La déchéance d’un homme de Dazaï Osamu

dazai-osamu-la-dc3a9chc3a9ance-dun-homme« J’ai vu trois photographies de cet homme.

La première est une photo de jeunesse ; c’est celle d’un enfant d’environ dix ans, autant qu’on puisse en juger. L’enfant est debout, entouré par de nombreuses filles… »

C’est ainsi que commence ce livre en partie autobiographique semble-t-il. Dazaï Osamu raconte son mal-être, ses difficultés à s’intégrer et sa déchéance. Un livre pas très facile d’abord ni particulièrement captivant. J’ai attendu qu’il se passe quelque chose qui donnerait de l’épaisseur à cet ouvrage puis j’ai abandonné.

L’homme dont il s’agit, celui qui raconte sa vie est un fils de famille fortunée. L’action se situe dans le Japon des années 1900. Le narrateur, ne trouve pas sa place dans la vie et ne s’entend qu’avec les gens qu’il choisit lui-même et encore.

Fils de, il enchaînera les années d’études les unes après les autres en franchissant les étapes grâce au nom qu’il porte ; Non qu’il soit sot mais il ne fournit aucun travail. Il préfère peindre et penser qu’il a un talent exceptionnel mais il lui est impossible de poursuivre ce genre d’études.

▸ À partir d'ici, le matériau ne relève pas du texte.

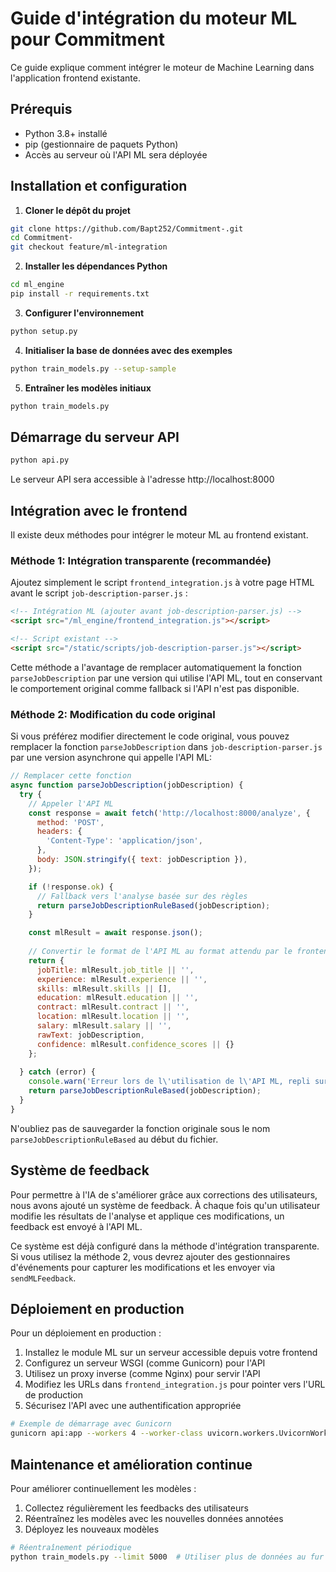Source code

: # Guide d'intégration du moteur ML pour Commitment

Ce guide explique comment intégrer le moteur de Machine Learning dans l'application frontend existante.

## Prérequis

- Python 3.8+ installé
- pip (gestionnaire de paquets Python)
- Accès au serveur où l'API ML sera déployée

## Installation et configuration

1. **Cloner le dépôt du projet**

```bash
git clone https://github.com/Bapt252/Commitment-.git
cd Commitment-
git checkout feature/ml-integration
```

2. **Installer les dépendances Python**

```bash
cd ml_engine
pip install -r requirements.txt
```

3. **Configurer l'environnement**

```bash
python setup.py
```

4. **Initialiser la base de données avec des exemples**

```bash
python train_models.py --setup-sample
```

5. **Entraîner les modèles initiaux**

```bash
python train_models.py
```

## Démarrage du serveur API

```bash
python api.py
```

Le serveur API sera accessible à l'adresse http://localhost:8000

## Intégration avec le frontend

Il existe deux méthodes pour intégrer le moteur ML au frontend existant.

### Méthode 1: Intégration transparente (recommandée)

Ajoutez simplement le script `frontend_integration.js` à votre page HTML avant le script `job-description-parser.js` :

```html
<!-- Intégration ML (ajouter avant job-description-parser.js) -->
<script src="/ml_engine/frontend_integration.js"></script>

<!-- Script existant -->
<script src="/static/scripts/job-description-parser.js"></script>
```

Cette méthode a l'avantage de remplacer automatiquement la fonction `parseJobDescription` par une version qui utilise l'API ML, tout en conservant le comportement original comme fallback si l'API n'est pas disponible.

### Méthode 2: Modification du code original

Si vous préférez modifier directement le code original, vous pouvez remplacer la fonction `parseJobDescription` dans `job-description-parser.js` par une version asynchrone qui appelle l'API ML:

```javascript
// Remplacer cette fonction
async function parseJobDescription(jobDescription) {
  try {
    // Appeler l'API ML
    const response = await fetch('http://localhost:8000/analyze', {
      method: 'POST',
      headers: {
        'Content-Type': 'application/json',
      },
      body: JSON.stringify({ text: jobDescription }),
    });

    if (!response.ok) {
      // Fallback vers l'analyse basée sur des règles
      return parseJobDescriptionRuleBased(jobDescription);
    }

    const mlResult = await response.json();
    
    // Convertir le format de l'API ML au format attendu par le frontend
    return {
      jobTitle: mlResult.job_title || '',
      experience: mlResult.experience || '',
      skills: mlResult.skills || [],
      education: mlResult.education || '',
      contract: mlResult.contract || '',
      location: mlResult.location || '',
      salary: mlResult.salary || '',
      rawText: jobDescription,
      confidence: mlResult.confidence_scores || {}
    };
    
  } catch (error) {
    console.warn('Erreur lors de l\'utilisation de l\'API ML, repli sur le système basé sur des règles.');
    return parseJobDescriptionRuleBased(jobDescription);
  }
}
```

N'oubliez pas de sauvegarder la fonction originale sous le nom `parseJobDescriptionRuleBased` au début du fichier.

## Système de feedback

Pour permettre à l'IA de s'améliorer grâce aux corrections des utilisateurs, nous avons ajouté un système de feedback. À chaque fois qu'un utilisateur modifie les résultats de l'analyse et applique ces modifications, un feedback est envoyé à l'API ML.

Ce système est déjà configuré dans la méthode d'intégration transparente. Si vous utilisez la méthode 2, vous devrez ajouter des gestionnaires d'événements pour capturer les modifications et les envoyer via `sendMLFeedback`.

## Déploiement en production

Pour un déploiement en production :

1. Installez le module ML sur un serveur accessible depuis votre frontend
2. Configurez un serveur WSGI (comme Gunicorn) pour l'API
3. Utilisez un proxy inverse (comme Nginx) pour servir l'API
4. Modifiez les URLs dans `frontend_integration.js` pour pointer vers l'URL de production
5. Sécurisez l'API avec une authentification appropriée

```bash
# Exemple de démarrage avec Gunicorn
gunicorn api:app --workers 4 --worker-class uvicorn.workers.UvicornWorker --bind 0.0.0.0:8000
```

## Maintenance et amélioration continue

Pour améliorer continuellement les modèles :

1. Collectez régulièrement les feedbacks des utilisateurs
2. Réentraînez les modèles avec les nouvelles données annotées
3. Déployez les nouveaux modèles

```bash
# Réentraînement périodique
python train_models.py --limit 5000  # Utiliser plus de données au fur et à mesure
```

À l’Université de Tokyo qu’il fréquente après avoir quitté sa campagne natale il ne sera pas plus présent mais son nom de famille dans la capitale, n’est pas le sésame qui le préserve, la ville aura une influence néfaste. Il n’assiste pas aux cours de l’université et sous l’influence de ceux qu’il rencontre, il intègre le Parti Communiste Japonais puis passe son temps à boire du saké pour ensuite fréquenter la gente féminine.

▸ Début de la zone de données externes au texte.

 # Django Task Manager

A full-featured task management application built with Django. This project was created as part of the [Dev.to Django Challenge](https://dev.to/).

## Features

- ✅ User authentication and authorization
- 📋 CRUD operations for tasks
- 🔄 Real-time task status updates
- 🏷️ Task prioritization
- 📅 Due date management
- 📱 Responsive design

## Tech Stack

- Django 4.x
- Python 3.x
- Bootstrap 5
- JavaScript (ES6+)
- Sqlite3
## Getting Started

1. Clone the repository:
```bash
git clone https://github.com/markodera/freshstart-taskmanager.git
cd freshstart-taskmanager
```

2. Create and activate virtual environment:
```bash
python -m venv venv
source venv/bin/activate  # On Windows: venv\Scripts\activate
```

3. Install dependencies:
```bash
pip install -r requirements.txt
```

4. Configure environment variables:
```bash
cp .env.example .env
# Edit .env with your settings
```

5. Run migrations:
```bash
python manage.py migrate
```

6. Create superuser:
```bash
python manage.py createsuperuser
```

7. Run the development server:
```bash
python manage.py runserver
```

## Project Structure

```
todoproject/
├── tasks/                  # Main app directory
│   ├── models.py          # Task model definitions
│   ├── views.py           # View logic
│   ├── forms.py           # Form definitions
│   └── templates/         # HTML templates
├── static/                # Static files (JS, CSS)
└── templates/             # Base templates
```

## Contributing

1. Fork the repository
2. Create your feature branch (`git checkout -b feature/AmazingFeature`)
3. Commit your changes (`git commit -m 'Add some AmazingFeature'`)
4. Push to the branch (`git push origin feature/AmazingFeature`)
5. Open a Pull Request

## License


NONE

Tentant de se suicider avec une de ses compagnes, il échappe à la mort mais pas elle. Poursuivi par la justice, il est emprisonné puis mis en probation. L’apprenant, son père avec qui il vit dans une immense maison sans jamais se croiser, lui coupe les vivres. C’est ainsi que la déchéance commence.

Je ne suis pas allé au bout de ses quelques 180 pages renonçant à la page 129. Je suis persuadé que ce livre n’est pas inintéressant pour autant. En tout état de cause je présume que c’est un livre pour les « théseux » de Dazaï Osamu, un livre pour connaisseur averti, un passionné des œuvres de l’auteur. Le lien ici m’a donné raison.

On sent ici les particularités de la culture nippone et sans être au fait la lecture de cette œuvre est encore plus difficile.

Wikipédia (lien) nous apprend que Dazaï Osamu est né en 1909 et mort en 1948. Que ce nom est un pseudonyme, que son idole s’est suicidée en 1927. Dazaï Osamu commit lui aussi, plusieurs tentatives de suicide dont il sortit indemne. Il fut retrouvé noyé en 1948 avec son épouse, suicide ou accident la réponse n’a jamais pu être fournie.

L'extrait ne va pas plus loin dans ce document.